Reproduce the full set of records that follow, exactly as shown.
======== Records to process ========
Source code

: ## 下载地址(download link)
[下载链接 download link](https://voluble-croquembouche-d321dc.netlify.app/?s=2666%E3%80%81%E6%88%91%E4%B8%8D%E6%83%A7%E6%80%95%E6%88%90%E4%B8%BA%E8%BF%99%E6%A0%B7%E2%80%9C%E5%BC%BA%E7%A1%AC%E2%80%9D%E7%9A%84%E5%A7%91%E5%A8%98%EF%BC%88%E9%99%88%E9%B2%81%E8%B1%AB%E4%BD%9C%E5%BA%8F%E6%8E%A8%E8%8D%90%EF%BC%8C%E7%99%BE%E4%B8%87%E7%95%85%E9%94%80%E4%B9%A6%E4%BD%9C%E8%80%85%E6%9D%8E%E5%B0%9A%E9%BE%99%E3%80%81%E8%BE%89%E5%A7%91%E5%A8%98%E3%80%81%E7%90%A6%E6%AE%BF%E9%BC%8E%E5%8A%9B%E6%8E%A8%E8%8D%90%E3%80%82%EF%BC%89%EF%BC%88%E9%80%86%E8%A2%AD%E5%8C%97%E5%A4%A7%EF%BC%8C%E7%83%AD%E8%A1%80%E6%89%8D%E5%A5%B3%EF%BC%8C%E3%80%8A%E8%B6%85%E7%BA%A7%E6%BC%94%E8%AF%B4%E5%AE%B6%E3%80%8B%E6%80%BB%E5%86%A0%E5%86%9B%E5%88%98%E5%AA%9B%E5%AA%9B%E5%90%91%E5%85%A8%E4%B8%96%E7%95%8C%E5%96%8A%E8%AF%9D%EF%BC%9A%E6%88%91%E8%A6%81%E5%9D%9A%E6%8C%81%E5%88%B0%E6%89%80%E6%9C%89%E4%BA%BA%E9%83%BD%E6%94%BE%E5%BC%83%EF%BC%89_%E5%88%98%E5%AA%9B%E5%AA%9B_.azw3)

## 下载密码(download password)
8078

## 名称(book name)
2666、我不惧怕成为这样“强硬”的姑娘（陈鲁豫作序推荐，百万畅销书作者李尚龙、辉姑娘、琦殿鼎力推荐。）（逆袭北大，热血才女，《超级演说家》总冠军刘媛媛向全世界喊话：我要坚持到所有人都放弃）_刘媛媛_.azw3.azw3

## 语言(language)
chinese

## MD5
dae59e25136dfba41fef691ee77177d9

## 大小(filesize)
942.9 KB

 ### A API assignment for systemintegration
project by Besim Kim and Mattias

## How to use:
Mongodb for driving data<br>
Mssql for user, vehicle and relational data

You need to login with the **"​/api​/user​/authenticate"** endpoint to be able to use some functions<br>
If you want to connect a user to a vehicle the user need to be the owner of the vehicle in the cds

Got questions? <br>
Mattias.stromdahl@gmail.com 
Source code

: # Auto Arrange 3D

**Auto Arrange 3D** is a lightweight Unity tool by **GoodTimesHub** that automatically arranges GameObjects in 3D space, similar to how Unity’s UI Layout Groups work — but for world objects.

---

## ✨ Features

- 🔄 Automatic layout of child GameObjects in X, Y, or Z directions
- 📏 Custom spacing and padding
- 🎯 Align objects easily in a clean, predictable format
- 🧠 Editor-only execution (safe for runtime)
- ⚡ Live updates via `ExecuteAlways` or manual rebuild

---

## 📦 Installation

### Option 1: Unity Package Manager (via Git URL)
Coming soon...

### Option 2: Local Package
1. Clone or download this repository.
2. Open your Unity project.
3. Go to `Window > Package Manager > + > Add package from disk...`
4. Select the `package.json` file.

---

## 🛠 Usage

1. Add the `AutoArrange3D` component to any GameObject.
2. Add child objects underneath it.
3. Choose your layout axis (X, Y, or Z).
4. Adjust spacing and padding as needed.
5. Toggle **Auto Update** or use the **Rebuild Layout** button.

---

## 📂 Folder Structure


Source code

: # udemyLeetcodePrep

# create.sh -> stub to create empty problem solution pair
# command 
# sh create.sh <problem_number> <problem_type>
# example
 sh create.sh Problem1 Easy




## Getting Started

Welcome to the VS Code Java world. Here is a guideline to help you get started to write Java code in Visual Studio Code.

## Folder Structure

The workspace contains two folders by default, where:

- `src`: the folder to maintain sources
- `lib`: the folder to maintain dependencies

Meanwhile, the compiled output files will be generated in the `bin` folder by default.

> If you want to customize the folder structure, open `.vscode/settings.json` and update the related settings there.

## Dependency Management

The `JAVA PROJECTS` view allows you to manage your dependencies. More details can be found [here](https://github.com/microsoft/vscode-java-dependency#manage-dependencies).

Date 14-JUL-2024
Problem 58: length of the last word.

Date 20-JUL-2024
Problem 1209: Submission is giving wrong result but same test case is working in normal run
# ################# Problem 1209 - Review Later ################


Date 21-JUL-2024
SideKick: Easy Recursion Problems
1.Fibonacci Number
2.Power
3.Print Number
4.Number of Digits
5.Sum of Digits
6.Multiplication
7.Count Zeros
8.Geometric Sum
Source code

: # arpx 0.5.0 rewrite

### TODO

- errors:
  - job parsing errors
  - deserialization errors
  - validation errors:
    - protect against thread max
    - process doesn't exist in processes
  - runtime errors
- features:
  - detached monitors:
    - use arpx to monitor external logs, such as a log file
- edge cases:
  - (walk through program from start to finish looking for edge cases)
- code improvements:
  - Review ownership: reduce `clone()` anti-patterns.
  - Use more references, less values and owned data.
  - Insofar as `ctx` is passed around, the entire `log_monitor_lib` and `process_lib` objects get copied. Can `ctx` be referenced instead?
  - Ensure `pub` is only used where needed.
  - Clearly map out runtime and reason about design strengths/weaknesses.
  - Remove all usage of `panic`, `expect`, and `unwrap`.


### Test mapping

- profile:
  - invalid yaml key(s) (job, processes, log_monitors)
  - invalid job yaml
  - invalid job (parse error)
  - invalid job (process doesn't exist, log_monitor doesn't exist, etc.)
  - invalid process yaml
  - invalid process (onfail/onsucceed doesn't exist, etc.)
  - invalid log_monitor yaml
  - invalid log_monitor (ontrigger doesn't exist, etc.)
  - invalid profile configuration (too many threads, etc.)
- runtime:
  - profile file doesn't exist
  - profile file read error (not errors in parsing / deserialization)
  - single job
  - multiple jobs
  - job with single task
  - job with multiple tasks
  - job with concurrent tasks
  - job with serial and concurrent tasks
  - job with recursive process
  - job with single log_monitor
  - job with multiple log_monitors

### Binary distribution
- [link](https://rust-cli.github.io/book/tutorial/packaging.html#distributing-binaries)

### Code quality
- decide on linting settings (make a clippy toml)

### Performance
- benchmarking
========
Exercise result —
Source code

: ## 下载地址(download link)
[下载链接 download link](https://voluble-croquembouche-d321dc.netlify.app/?s=2666%E3%80%81%E6%88%91%E4%B8%8D%E6%83%A7%E6%80%95%E6%88%90%E4%B8%BA%E8%BF%99%E6%A0%B7%E2%80%9C%E5%BC%BA%E7%A1%AC%E2%80%9D%E7%9A%84%E5%A7%91%E5%A8%98%EF%BC%88%E9%99%88%E9%B2%81%E8%B1%AB%E4%BD%9C%E5%BA%8F%E6%8E%A8%E8%8D%90%EF%BC%8C%E7%99%BE%E4%B8%87%E7%95%85%E9%94%80%E4%B9%A6%E4%BD%9C%E8%80%85%E6%9D%8E%E5%B0%9A%E9%BE%99%E3%80%81%E8%BE%89%E5%A7%91%E5%A8%98%E3%80%81%E7%90%A6%E6%AE%BF%E9%BC%8E%E5%8A%9B%E6%8E%A8%E8%8D%90%E3%80%82%EF%BC%89%EF%BC%88%E9%80%86%E8%A2%AD%E5%8C%97%E5%A4%A7%EF%BC%8C%E7%83%AD%E8%A1%80%E6%89%8D%E5%A5%B3%EF%BC%8C%E3%80%8A%E8%B6%85%E7%BA%A7%E6%BC%94%E8%AF%B4%E5%AE%B6%E3%80%8B%E6%80%BB%E5%86%A0%E5%86%9B%E5%88%98%E5%AA%9B%E5%AA%9B%E5%90%91%E5%85%A8%E4%B8%96%E7%95%8C%E5%96%8A%E8%AF%9D%EF%BC%9A%E6%88%91%E8%A6%81%E5%9D%9A%E6%8C%81%E5%88%B0%E6%89%80%E6%9C%89%E4%BA%BA%E9%83%BD%E6%94%BE%E5%BC%83%EF%BC%89_%E5%88%98%E5%AA%9B%E5%AA%9B_.azw3)

## 下载密码(download password)
8078

## 名称(book name)
2666、我不惧怕成为这样“强硬”的姑娘（陈鲁豫作序推荐，百万畅销书作者李尚龙、辉姑娘、琦殿鼎力推荐。）（逆袭北大，热血才女，《超级演说家》总冠军刘媛媛向全世界喊话：我要坚持到所有人都放弃）_刘媛媛_.azw3.azw3

## 语言(language)
chinese

## MD5
dae59e25136dfba41fef691ee77177d9

## 大小(filesize)
942.9 KB

 ### A API assignment for systemintegration
project by Besim Kim and Mattias

## How to use:
Mongodb for driving data<br>
Mssql for user, vehicle and relational data

You need to login with the **"​/api​/user​/authenticate"** endpoint to be able to use some functions<br>
If you want to connect a user to a vehicle the user need to be the owner of the vehicle in the cds

Got questions? <br>
Mattias.stromdahl@gmail.com 
Source code

: # Auto Arrange 3D

**Auto Arrange 3D** is a lightweight Unity tool by **GoodTimesHub** that automatically arranges GameObjects in 3D space, similar to how Unity’s UI Layout Groups work — but for world objects.

---

## ✨ Features

- 🔄 Automatic layout of child GameObjects in X, Y, or Z directions
- 📏 Custom spacing and padding
- 🎯 Align objects easily in a clean, predictable format
- 🧠 Editor-only execution (safe for runtime)
- ⚡ Live updates via `ExecuteAlways` or manual rebuild

---

## 📦 Installation

### Option 1: Unity Package Manager (via Git URL)
Coming soon...

### Option 2: Local Package
1. Clone or download this repository.
2. Open your Unity project.
3. Go to `Window > Package Manager > + > Add package from disk...`
4. Select the `package.json` file.

---

## 🛠 Usage

1. Add the `AutoArrange3D` component to any GameObject.
2. Add child objects underneath it.
3. Choose your layout axis (X, Y, or Z).
4. Adjust spacing and padding as needed.
5. Toggle **Auto Update** or use the **Rebuild Layout** button.

---

## 📂 Folder Structure


Source code

: # udemyLeetcodePrep

# create.sh -> stub to create empty problem solution pair
# command 
# sh create.sh <problem_number> <problem_type>
# example
 sh create.sh Problem1 Easy




## Getting Started

Welcome to the VS Code Java world. Here is a guideline to help you get started to write Java code in Visual Studio Code.

## Folder Structure

The workspace contains two folders by default, where:

- `src`: the folder to maintain sources
- `lib`: the folder to maintain dependencies

Meanwhile, the compiled output files will be generated in the `bin` folder by default.

> If you want to customize the folder structure, open `.vscode/settings.json` and update the related settings there.

## Dependency Management

The `JAVA PROJECTS` view allows you to manage your dependencies. More details can be found [here](https://github.com/microsoft/vscode-java-dependency#manage-dependencies).

Date 14-JUL-2024
Problem 58: length of the last word.

Date 20-JUL-2024
Problem 1209: Submission is giving wrong result but same test case is working in normal run
# ################# Problem 1209 - Review Later ################


Date 21-JUL-2024
SideKick: Easy Recursion Problems
1.Fibonacci Number
2.Power
3.Print Number
4.Number of Digits
5.Sum of Digits
6.Multiplication
7.Count Zeros
8.Geometric Sum
Source code

: # arpx 0.5.0 rewrite

### TODO

- errors:
  - job parsing errors
  - deserialization errors
  - validation errors:
    - protect against thread max
    - process doesn't exist in processes
  - runtime errors
- features:
  - detached monitors:
    - use arpx to monitor external logs, such as a log file
- edge cases:
  - (walk through program from start to finish looking for edge cases)
- code improvements:
  - Review ownership: reduce `clone()` anti-patterns.
  - Use more references, less values and owned data.
  - Insofar as `ctx` is passed around, the entire `log_monitor_lib` and `process_lib` objects get copied. Can `ctx` be referenced instead?
  - Ensure `pub` is only used where needed.
  - Clearly map out runtime and reason about design strengths/weaknesses.
  - Remove all usage of `panic`, `expect`, and `unwrap`.


### Test mapping

- profile:
  - invalid yaml key(s) (job, processes, log_monitors)
  - invalid job yaml
  - invalid job (parse error)
  - invalid job (process doesn't exist, log_monitor doesn't exist, etc.)
  - invalid process yaml
  - invalid process (onfail/onsucceed doesn't exist, etc.)
  - invalid log_monitor yaml
  - invalid log_monitor (ontrigger doesn't exist, etc.)
  - invalid profile configuration (too many threads, etc.)
- runtime:
  - profile file doesn't exist
  - profile file read error (not errors in parsing / deserialization)
  - single job
  - multiple jobs
  - job with single task
  - job with multiple tasks
  - job with concurrent tasks
  - job with serial and concurrent tasks
  - job with recursive process
  - job with single log_monitor
  - job with multiple log_monitors

### Binary distribution
- [link](https://rust-cli.github.io/book/tutorial/packaging.html#distributing-binaries)

### Code quality
- decide on linting settings (make a clippy toml)

### Performance
- benchmarking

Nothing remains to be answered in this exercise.